Türkiye’den entelektüel çıkmadığı fikri doğru olduğunda bilei bunu söyleyenler genelde yanlış gerekçelerle bunu dile getirirler. Sanki biz zorlasak, çaba göstersek bizden de entelektüel çıkacak sanırlar. Ülkedeki bir dizi beceriksizlik ve yolsuzluğun varlığı bu tür yanlış bir zannı yanlışlanmaktan alıkoyuyor. Yani elinde imkanlar olsaydı bile yine de entelektüel çıkmama ihtimaline yer vermeyen bir anlayıştır bu. O da yanlıştır. Aynı zihniyetle elinde imkanlar olsa bile entelektüel çıkmaz.
Bir Türk veya Kürt kendini yırtsa da, dünyanın tüm imkanlarını kullansa da bir Kant veya Marx olamaz. Ama daha ilginç olanı şudur: Bir Alman veya İngiliz bile bugün kendilerini yırtsalar bile Kant veya Marx olamazlar. Kant ve Marx tarihte ve mekanda birer odak noktası olarak gelip geçtiler. Ve büyüklükleri de sanıldığı gibi kendi kişisel başarıları ile açıklanamaz. Bu kişisel olarak başarılı olmadıkları anlamına gelmez. Sadece statülerinin kişisel başarı ve kazanımlarına indirgenemeyeceği anlamına gelir. Herkes biriciktir. Ama dünya-tarihsel önemi olan figürlerin ortaya çıkış süreçleri de biriciktir. Bir çabanın sonucu değildir. Binbir faktörün kesişiminin ürettiği bir kaderdenk noktasıdır. Cehalet onda keramet aramaktadır.

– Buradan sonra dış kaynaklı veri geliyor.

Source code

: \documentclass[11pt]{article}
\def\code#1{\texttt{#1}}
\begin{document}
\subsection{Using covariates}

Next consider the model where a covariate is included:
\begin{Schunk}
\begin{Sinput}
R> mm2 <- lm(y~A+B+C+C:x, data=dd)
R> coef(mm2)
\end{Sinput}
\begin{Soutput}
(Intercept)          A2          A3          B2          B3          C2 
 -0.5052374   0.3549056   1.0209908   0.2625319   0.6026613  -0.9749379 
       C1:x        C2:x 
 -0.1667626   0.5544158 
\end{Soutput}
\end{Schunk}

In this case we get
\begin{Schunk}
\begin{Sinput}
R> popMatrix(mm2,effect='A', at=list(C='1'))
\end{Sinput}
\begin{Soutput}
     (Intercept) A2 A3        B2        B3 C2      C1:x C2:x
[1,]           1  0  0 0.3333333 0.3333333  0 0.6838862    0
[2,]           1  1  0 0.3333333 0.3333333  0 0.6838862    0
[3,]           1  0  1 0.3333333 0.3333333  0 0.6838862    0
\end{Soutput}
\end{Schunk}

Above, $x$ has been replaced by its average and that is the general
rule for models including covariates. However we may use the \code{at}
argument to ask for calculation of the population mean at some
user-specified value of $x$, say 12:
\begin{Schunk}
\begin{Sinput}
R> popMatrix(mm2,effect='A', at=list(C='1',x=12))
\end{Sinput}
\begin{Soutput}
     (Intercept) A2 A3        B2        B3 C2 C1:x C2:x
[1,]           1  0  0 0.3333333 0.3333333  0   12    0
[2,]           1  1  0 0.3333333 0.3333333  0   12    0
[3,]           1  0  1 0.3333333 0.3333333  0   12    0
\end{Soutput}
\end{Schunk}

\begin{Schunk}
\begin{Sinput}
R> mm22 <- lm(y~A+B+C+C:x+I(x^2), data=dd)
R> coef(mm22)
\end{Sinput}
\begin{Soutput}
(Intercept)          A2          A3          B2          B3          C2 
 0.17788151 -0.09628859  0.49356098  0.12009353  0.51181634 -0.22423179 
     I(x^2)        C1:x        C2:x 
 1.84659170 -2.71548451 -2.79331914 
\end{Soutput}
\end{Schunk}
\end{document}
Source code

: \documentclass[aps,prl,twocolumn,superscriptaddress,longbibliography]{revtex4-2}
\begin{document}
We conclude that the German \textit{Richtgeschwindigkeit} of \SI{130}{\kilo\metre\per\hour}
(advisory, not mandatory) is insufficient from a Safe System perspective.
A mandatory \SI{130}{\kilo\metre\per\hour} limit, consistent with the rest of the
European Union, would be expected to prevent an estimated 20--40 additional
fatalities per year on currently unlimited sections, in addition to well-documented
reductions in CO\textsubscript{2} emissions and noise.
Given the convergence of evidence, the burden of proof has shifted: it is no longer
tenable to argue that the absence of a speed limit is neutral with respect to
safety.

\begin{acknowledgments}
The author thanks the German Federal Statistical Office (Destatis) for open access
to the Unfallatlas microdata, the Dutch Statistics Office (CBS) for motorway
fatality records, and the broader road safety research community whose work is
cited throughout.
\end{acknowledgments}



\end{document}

Kemalizmden tutun Sosyalizme ve İslamcılığa kadar bir sürü benzeşme ve rekabet ideolojileri Türkiye’de entelektüel orijinalliğin ve entelektüellik olgusunun anlaşılmasının önündeki en önemli engellerdir. Türkiye’de dünyanın en zeki insanını bulundurun, eline her türlü imkanı verin, yine de bir entelektüel olamaz. Çok iyi bir matematikçi, bir mühendis, harika bir enstrüman virtüözü olabilir, ama sizin o “neden olmuyor” dediğiniz türden bir entelektüel olamaz. Çünkü yanlış şeyi istiyorsunuz. Olmayacak şeyi istiyor, olmayacak duaya amin diyorsunuz.

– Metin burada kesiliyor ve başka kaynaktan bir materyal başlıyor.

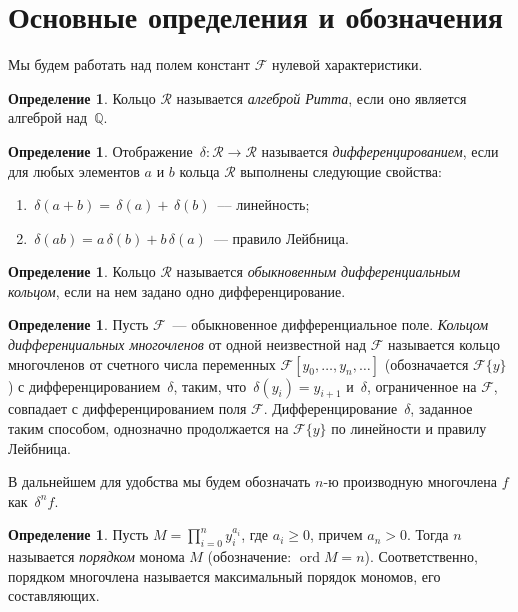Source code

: \documentclass[11pt]{article}
\DeclareMathOperator{\ord}{ord}
\renewcommand{\ge}{\geqslant}
\newcommand{\diffField}{\mathcal{F}}
\theoremstyle{plain}
\theoremstyle{definition}
\newtheorem{definition}[theorem2]{Определение}
\theoremstyle{remark}
\begin{document}
\section{Основные определения и обозначения}
\label{preliminaries}
Мы будем работать над полем констант $\diffField$ нулевой характеристики.

\begin{definition}
Кольцо $\mathcal{R}$ называется \emph{алгеброй Ритта}, если оно является алгеброй над~$\mathbb{Q}$.
\end{definition}

\begin{definition}
Отображение $\,\delta: \mathcal{R} \to \mathcal{R}$ называется \emph{дифференцированием}, если для любых элементов $a$ и $b$ кольца $\mathcal{R}$
выполнены следующие свойства:
\begin{enumerate}
  \item $\,\delta(a+b)= \,\delta(a)+\,\delta(b)$~--– линейность;
  \item $\,\delta(ab)=a\,\delta(b)+b\,\delta(a)$~--- правило Лейбница.
\end{enumerate}
\end{definition}

\begin{definition}
Кольцо $\mathcal{R}$ называется \emph{обыкновенным дифференциальным кольцом}, если на нем задано одно дифференцирование.
\end{definition}

\begin{definition}
Пусть $\diffField$~--- обыкновенное дифференциальное поле.
\emph{Кольцом дифференциальных многочленов} от одной неизвестной над $\diffField$
называется кольцо многочленов от счетного числа переменных $\diffField[y_0,\ldots,y_n,\ldots]$
(обозначается $\diffField\{y\}$)
с дифференцированием $\,\delta$, таким, что $\,\delta(y_i)=y_{i+1}$ и $\,\delta$, ограниченное на $\diffField$, совпадает с дифференцированием поля $\diffField$. Дифференцирование $\,\delta$, заданное таким способом, однозначно продолжается на $\diffField\{y\}$ по линейности и правилу Лейбница.
\end{definition}

В дальнейшем для удобства мы будем обозначать $n$-ю производную многочлена $f$ как $\,\delta^n f$.

\begin{definition}
Пусть $M = \prod\limits_{i=0}^ny_i^{a_i}$, где $a_i \ge 0$, причем $a_n > 0$. Тогда $n$ называется \emph{порядком} монома $M$ (обозначение: $\ord M=n$). Соответственно, порядком многочлена называется максимальный порядок
мономов, его составляющих.
\end{definition}
\end{document}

Dünyanın en zeki Türkiye vatandaşı bile olsan Nobel alamazsın, ama Amerika’nın zeki bir Türkiyelisi olsan Nobel alma imkanın vardır. Nobel veya Amerika matah birşey olduğu için değil bu söylediklerim. Nobeli burada, temsil edemediği liyakatı görünür kılan bir şaka olarak zikrediyorum. Kaldı ki entelektüel dediğimiz şey matematik, ekonomi vb gibi “convertible” bir sirkülasyon nesnesi değildir. O yüzden matematikçi her yerde başarılı olabilir ama entelektüel bir yerin ve bir zamanın çocuğudur. Bir yerin ve zamanın çocuğu olduğunun farkında olmayanlar entelektüel olmayı mümkün kılan özgüvene sahip olamazlar.
Şimdiye kadar, düz dünyalıların beklentilerinin aradığı entelektüel profilin neden mümkün olmadığından bahsettik. Peki, onların beklemediği türden bir entelektüel profil mümkün mü? Evet. O profildeki bir insan ise radarda görünmeyeceği için yokmuş veya entelektüel değilmiş gibi görünecektir. Çünkü onların tercümesi zordur. Benzeşme ve rekabetin radarlarının ikisine birden yakalanmazlarsa isimleri dikkat çekmez. Mesela Türkiye’nin en özgün yerli düşünürü Said Nursi’dir. Pek çok düz dünyalı bunun din ile ilgili olduğunu sanıp tebessüm edecektir. Benim “dinci”liğimde teselli arayacaktır. Türkiye’nin yerli başka düşünürleri, Nursi kadar özgün olmasalar bile onun kadar özgür olan İsmet Özel ve Sevan Nisanyan’dır. (Merak edenler için not düşeyim: İlber Ortaylı, Ahmet Arslan, Celal Şengör gibi isimler ise birer bilgi deposu olmakla birlikte entelektüel özgünlük ve derinlik itibariyle cahil insanlardır).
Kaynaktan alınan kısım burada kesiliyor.